Jun 8, 2015, 10:11 AM
Of course, we have many times in the past expressed our total disappointment with the way in which some public offices and officials in this country treat the private media, regarding the dissemination of information to the general public.
What we must not accept is segregation of any kind, at any level of government or the public service, in dealing with the media in general.
The private media have in the recent past and up-to-date been subjected to some sort of discrimination as against the public media by some institutions in this country.
Most public institutions seem to be in the habit of putting the private media last in all their dealings.
As we see it, most public institutions regard the public media as the only medium through which information can be disseminated.

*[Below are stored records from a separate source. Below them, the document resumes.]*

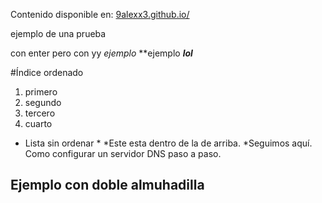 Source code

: 
Contenido disponible en: [9alexx3.github.io/](https://9alexx3.github.io/Configuracion-DNS)

ejemplo de una
prueba

con enter pero
con
yy
*ejemplo*
**ejemplo
***lol***

#Índice ordenado
1. primero
2. segundo
3. tercero
4. cuarto

* Lista sin ordenar *
*Este esta dentro de la de arriba.
*Seguimos aquí.
Como configurar un servidor DNS paso a paso.
## Ejemplo con doble almuhadilla
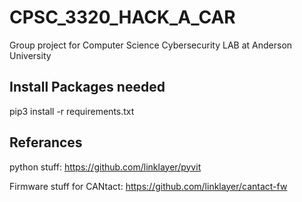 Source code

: # CPSC_3320_HACK_A_CAR
Group project for Computer Science Cybersecurity LAB at Anderson University





## Install Packages needed
 pip3 install -r requirements.txt
 
 
 ## Referances
 


python stuff: https://github.com/linklayer/pyvit
 
Firmware stuff for CANtact:  https://github.com/linklayer/cantact-fw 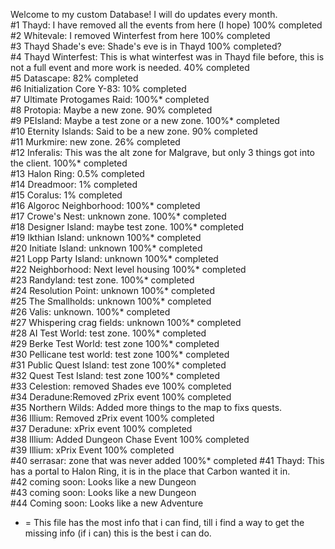 Welcome to my custom Database! I will do updates every month.                                                
#1  Thayd: I have removed all the events from here (I hope) 100% completed             
#2  Whitevale: I removed Winterfest from here 100% completed                                              
#3  Thayd Shade's eve: Shade's eve is in Thayd 100% completed?                                                  
#4  Thayd Winterfest: This is what winterfest was in Thayd file before, this is not a full event and more work is needed. 40% completed                        
#5  Datascape: 82% completed                                                                             
#6  Initialization Core Y-83: 10% completed                                                              
#7  Ultimate Protogames Raid: 100%* completed                                                                  
#8  Protopia: Maybe a new zone. 90% completed                                                              
#9  PEIsland: Maybe a test zone or a new zone. 100%* completed                                                 
#10 Eternity Islands: Said to be a new zone. 90% completed                                                
#11 Murkmire: new zone. 26% completed                                                                        
#12 Inferalis: This was the alt zone for Malgrave, but only 3 things got into the client. 100%* completed         
#13 Halon Ring: 0.5% completed                                                               
#14 Dreadmoor: 1% completed                                                                   
#15 Coralus: 1% completed                                                                       
#16 Algoroc Neighborhood: 100%* completed                                                        
#17 Crowe's Nest: unknown zone. 100%* completed                                                        
#18 Designer Island: maybe test zone. 100%* completed                                                          
#19 Ikthian Island: unknown 100%* completed                                                               
#20 Initiate Island: unknown 100%* completed                                                                   
#21 Lopp Party Island: unknown 100%* completed                                                              
#22 Neighborhood: Next level housing  100%* completed                                                                         
#23 Randyland: test zone. 100%* completed                                                              
#24 Resolution Point: unknown 100%* completed                                                           
#25 The Smallholds: unknown 100%* completed                                                          
#26 Valis: unknown. 100%* completed                                                                 
#27 Whispering crag fields: unknown 100%* completed                                                  
#28 AI Test World: test zone. 100%* completed                                                       
#29 Berke Test World: test zone 100%* completed                                                        
#30 Pellicane test world: test zone 100%* completed                                                  
#31 Public Quest Island: test zone 100%* completed                                                     
#32 Quest Test Island: test zone 100%* completed                                                                                          
#33 Celestion: removed Shades eve 100% completed                                                                                               
#34 Deradune:Removed zPrix event 100% completed                                                
#35 Northern Wilds: Added more things to the map to fixs quests.                                                                               
#36 Illium: Removed zPrix event 100% completed                                                                                                
#37 Deradune: xPrix event 100% completed                                                                                                                
#38 Illium: Added Dungeon Chase Event 100% completed                                                                                           
#39 Illium: xPrix Event 100% completed                                                                                                                 
#40 serrasar: zone that was never added 100%* completed
#41 Thayd: This has a portal to Halon Ring, it is in the place that Carbon wanted it in.                                                                                                                                                               
#42 coming soon: Looks like a new Dungeon                                                       
#43 coming soon: Looks like a new Dungeon                                                       
#44 Coming soon: Looks like a new Adventure                                                     


* = This file has the most info that i can find, till i find a way to get the missing info (if i can) this is the best i can do.
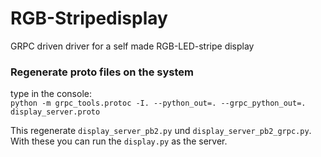 # RGB-Stripedisplay
GRPC driven driver for a self made RGB-LED-stripe display


### Regenerate proto files on the system

type in the console:     
`python -m grpc_tools.protoc -I. --python_out=. --grpc_python_out=. display_server.proto`

This regenerate `display_server_pb2.py` und `display_server_pb2_grpc.py`. With these you can run the `display.py` as the server.
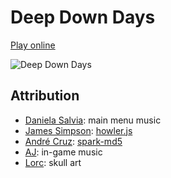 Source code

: # Deep Down Days

[Play online](https://costava.github.io/deep-down-days/dist/)

![Deep Down Days](http://i.imgur.com/43bXTDn.gif)

## Attribution

- [Daniela Salvia](https://soundcloud.com/danielasalvia): main menu music  
- [James Simpson](https://github.com/goldfire): [howler.js](https://github.com/goldfire/howler.js)  
- [André Cruz](https://github.com/satazor): [spark-md5](https://github.com/satazor/js-spark-md5)  
- [AJ](https://soundcloud.com/a-j-1): in-game music  
- [Lorc](http://lorcblog.blogspot.com/): skull art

Is this an avoidance of the private media or is it that the private media have done something wrong?
In fact in other countries around the continent, institutions take more seriously the private media than public media.

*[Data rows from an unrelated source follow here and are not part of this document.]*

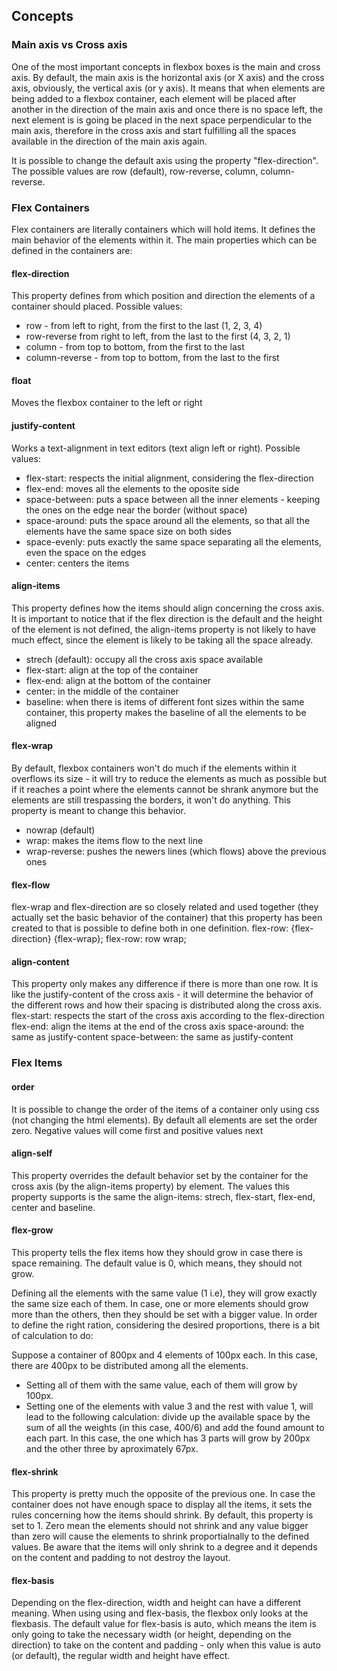 ## Concepts
### Main axis vs Cross axis
One of the most important concepts in flexbox boxes is the main and cross axis.
By default, the main axis is the horizontal axis (or X axis) and the cross axis, obviously, the vertical axis (or y axis).
It means that when elements are being added to a flexbox container, each element will be placed after another in the direction of the main
axis and once there is no space left, the next element is is going be placed in the next space perpendicular to the main axis, therefore
in the cross axis and start fulfilling all the spaces available in the direction of the main axis again.

It is possible to change the default axis using the property "flex-direction". The possible values are row (default),
row-reverse, column, column-reverse.

### Flex Containers
Flex containers are literally containers which will hold items. It defines the main behavior of the elements within it.
The main properties which can be defined in the containers are:

#### flex-direction
This property defines from which position and direction the elements of a container should placed.
Possible values: 
- row - from left to right, from the first to the last (1, 2, 3, 4)
- row-reverse from right to left, from the last to the first (4, 3, 2, 1)
- column - from top to bottom, from the first to the last
- column-reverse - from top to bottom, from the last to the first

#### float
Moves the flexbox container to the left or right

#### justify-content
Works a text-alignment in text editors (text align left or right). Possible values:
- flex-start: respects the initial alignment, considering the flex-direction
- flex-end: moves all the elements to the oposite side
- space-between: puts a space between all the inner elements - keeping the ones on the edge near the border (without space)
- space-around: puts the space around all the elements, so that all the elements have the same space size on both sides 
- space-evenly: puts exactly the same space separating all the elements, even the space on the edges
- center: centers the items 

#### align-items
This property defines how the items should align concerning the cross axis. It is important to notice that if the flex direction 
is the default and the height of the element is not defined, the align-items property is not likely to have much effect, since the element
is likely to be taking all the space already.
- strech (default): occupy all the cross axis space available
- flex-start: align at the top of the container
- flex-end: align at the bottom of the container
- center: in the middle of the container
- baseline: when there is items of different font sizes within the same container, this property makes the baseline of all the elements to be aligned

#### flex-wrap
By default, flexbox containers won't do much if the elements within it overflows its size - it will try to reduce the elements as much as possible
but if it reaches a point where the elements cannot be shrank anymore but the elements are still trespassing the borders, it won't do anything.
This property is meant to change this behavior.
- nowrap (default)
- wrap: makes the items flow to the next line
- wrap-reverse: pushes the newers lines (which flows) above the previous ones

#### flex-flow
flex-wrap and flex-direction are so closely related and used together (they actually set the basic behavior of the container) that this
property has been created to that is possible to define both in one definition.
flex-row: {flex-direction} {flex-wrap};
flex-row: row wrap;

#### align-content
This property only makes any difference if there is more than one row. It is like the justify-content of the cross axis - it will 
determine the behavior of the different rows and how their spacing is distributed along the cross axis.
flex-start: respects the start of the cross axis according to the flex-direction
flex-end: align the items at the end of the cross axis
space-around: the same as justify-content
space-between: the same as justify-content

### Flex Items
#### order
It is possible to change the order of the items of a container only using css (not changing the html elements).
By default all elements are set the order zero. Negative values will come first and positive values next

#### align-self
This property overrides the default behavior set by the container for the cross axis (by the align-items property) by element.
The values this property supports is the same the align-items: strech, flex-start, flex-end, center and baseline.

#### flex-grow
This property tells the flex items how they should grow in case there is space remaining. The default value is 0,
which means, they should not grow.

Defining all the elements with the same value (1 i.e), they will grow exactly the same size each of them.
In case, one or more elements should grow more than the others, then they should be set with a bigger value. In order
to define the right ration, considering the desired proportions, there is a bit of calculation to do:

Suppose a container of 800px and 4 elements of 100px each. In this case, there are 400px to be distributed among all the elements.
- Setting all of them with the same value, each of them will grow by 100px.
- Setting one of the elements with value 3 and the rest with value 1, will lead to the following calculation: divide up the available 
space by the sum of all the weights (in this case, 400/6) and add the found amount to each part. In this case, the one 
which has 3 parts will grow by 200px and the other three by aproximately 67px.

#### flex-shrink
This property is pretty much the opposite of the previous one. In case the container does not have enough space to display all
the items, it sets the rules concerning how the items should shrink. By default, this property is set to 1.
Zero mean the elements should not shrink and any value bigger than zero will cause the elements to shrink proportialnally to the defined values.
Be aware that the items will only shrink to a degree and it depends on the content and padding to not destroy the layout.

#### flex-basis
Depending on the flex-direction, width and height can have a different meaning. When using using and flex-basis, the flexbox only looks
at the flexbasis.
The default value for flex-basis is auto, which means the item is only going to take the necessary width (or height, depending on the direction) to take on the content and padding - only 
when this value is auto (or default), the regular width and height have effect.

Every now and then, public officers walk into our offices with press releases relating to programmes that the private media should have been invited to cover and get first-hand information.

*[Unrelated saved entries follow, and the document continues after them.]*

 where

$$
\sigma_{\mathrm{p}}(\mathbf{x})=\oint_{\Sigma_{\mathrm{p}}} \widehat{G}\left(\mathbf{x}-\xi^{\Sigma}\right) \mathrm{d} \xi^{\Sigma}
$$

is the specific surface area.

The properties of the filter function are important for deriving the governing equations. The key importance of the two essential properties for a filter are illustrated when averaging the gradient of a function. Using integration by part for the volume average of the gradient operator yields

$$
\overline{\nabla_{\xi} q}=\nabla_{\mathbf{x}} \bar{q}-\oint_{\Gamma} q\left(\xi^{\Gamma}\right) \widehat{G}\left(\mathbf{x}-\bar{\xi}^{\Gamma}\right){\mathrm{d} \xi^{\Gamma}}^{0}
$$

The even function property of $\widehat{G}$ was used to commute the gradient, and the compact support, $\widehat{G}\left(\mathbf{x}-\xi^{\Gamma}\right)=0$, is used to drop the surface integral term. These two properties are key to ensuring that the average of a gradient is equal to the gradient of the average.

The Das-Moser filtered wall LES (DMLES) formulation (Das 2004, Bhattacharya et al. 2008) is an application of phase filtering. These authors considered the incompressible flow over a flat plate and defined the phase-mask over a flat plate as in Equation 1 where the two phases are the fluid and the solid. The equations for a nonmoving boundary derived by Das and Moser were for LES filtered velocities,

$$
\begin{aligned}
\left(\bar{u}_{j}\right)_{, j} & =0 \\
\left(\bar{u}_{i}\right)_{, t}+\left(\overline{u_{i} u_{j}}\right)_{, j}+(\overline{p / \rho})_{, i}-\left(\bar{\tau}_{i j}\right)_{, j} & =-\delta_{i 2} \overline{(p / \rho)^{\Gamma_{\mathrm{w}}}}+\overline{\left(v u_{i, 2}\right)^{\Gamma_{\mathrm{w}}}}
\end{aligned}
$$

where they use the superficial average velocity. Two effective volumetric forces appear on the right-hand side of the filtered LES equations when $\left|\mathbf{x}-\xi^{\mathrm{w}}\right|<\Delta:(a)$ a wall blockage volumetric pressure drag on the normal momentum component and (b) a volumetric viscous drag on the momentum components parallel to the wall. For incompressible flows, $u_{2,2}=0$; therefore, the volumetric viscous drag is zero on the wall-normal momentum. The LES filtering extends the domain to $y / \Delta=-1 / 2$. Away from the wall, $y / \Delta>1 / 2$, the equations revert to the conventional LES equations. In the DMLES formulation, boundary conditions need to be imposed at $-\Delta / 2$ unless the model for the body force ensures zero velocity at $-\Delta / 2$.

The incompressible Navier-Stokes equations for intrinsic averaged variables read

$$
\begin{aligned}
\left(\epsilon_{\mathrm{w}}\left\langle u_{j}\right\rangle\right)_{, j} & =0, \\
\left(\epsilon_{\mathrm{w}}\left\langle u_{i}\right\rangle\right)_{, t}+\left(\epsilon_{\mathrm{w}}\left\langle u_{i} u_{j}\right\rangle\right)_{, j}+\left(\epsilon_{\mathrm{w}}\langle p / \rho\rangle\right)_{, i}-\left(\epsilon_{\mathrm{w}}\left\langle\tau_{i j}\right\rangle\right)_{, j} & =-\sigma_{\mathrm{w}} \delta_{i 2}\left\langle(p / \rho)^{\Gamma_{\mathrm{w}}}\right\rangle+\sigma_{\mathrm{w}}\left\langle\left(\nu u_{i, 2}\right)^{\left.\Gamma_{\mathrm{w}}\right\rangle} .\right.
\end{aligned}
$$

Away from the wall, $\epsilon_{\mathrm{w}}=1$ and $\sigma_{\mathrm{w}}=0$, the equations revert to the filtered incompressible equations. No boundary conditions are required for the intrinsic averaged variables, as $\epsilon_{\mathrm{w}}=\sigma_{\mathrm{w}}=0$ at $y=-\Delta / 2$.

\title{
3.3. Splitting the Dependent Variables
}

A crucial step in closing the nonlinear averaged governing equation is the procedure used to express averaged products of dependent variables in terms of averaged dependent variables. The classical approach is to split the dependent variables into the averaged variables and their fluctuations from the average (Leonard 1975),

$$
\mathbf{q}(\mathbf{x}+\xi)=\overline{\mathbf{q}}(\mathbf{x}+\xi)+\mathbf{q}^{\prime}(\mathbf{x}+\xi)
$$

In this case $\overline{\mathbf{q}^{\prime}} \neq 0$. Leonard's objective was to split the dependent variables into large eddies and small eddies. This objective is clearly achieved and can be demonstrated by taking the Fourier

And what next do we see or hear? Invitations for coverage were extended to the public media only.
In some instances, they give us a last minute call. What public offices should understand is that we in the media report factual information, to keep the general public abreast of all that is happening in the public and the private domains.
As journalists, we should be allowed and indeed encouraged to perform our duties as the nation’s watchdogs.
It is not at all fair to organise conferences and omitting, whether inadvertently or deliberately, to invite the private media.
Public officials are paid with taxpayers’ money, and they should therefore be held publicly accountable.
Keeping the private media from events and from relevant information may not be the best way of shirking that public accountability. Such an approach merely arouses suspicion and speculation.
There is no denying the fact that it is through our activities that the world gets to know what is happening, where, why and by whom. This can however be only possible with the full collaboration of all public and private institutions in this country.
These people are in their positions to serve the public and not their own selfish interests. They should not see journalists as enemies when they are engaged in dubious deals and as friends when they have promotions or other reasons for celebration.
Recent indications from some public officers suggest that public institutions only approach the private media when they have information that will please some people in some way.
A stop should be put to this lob-sided practice. We as journalists are not here to please any particular person.
We believe in neutrality, objectivity and impartiality, and as such we cannot be in a position to countenance media discrimination in any manner or form.
This is our position, which we hope all true lovers of democracy and fairness would support.
“Everything secret degenerates. Nothing is safe that does not show how it can bear discussion and publicity.”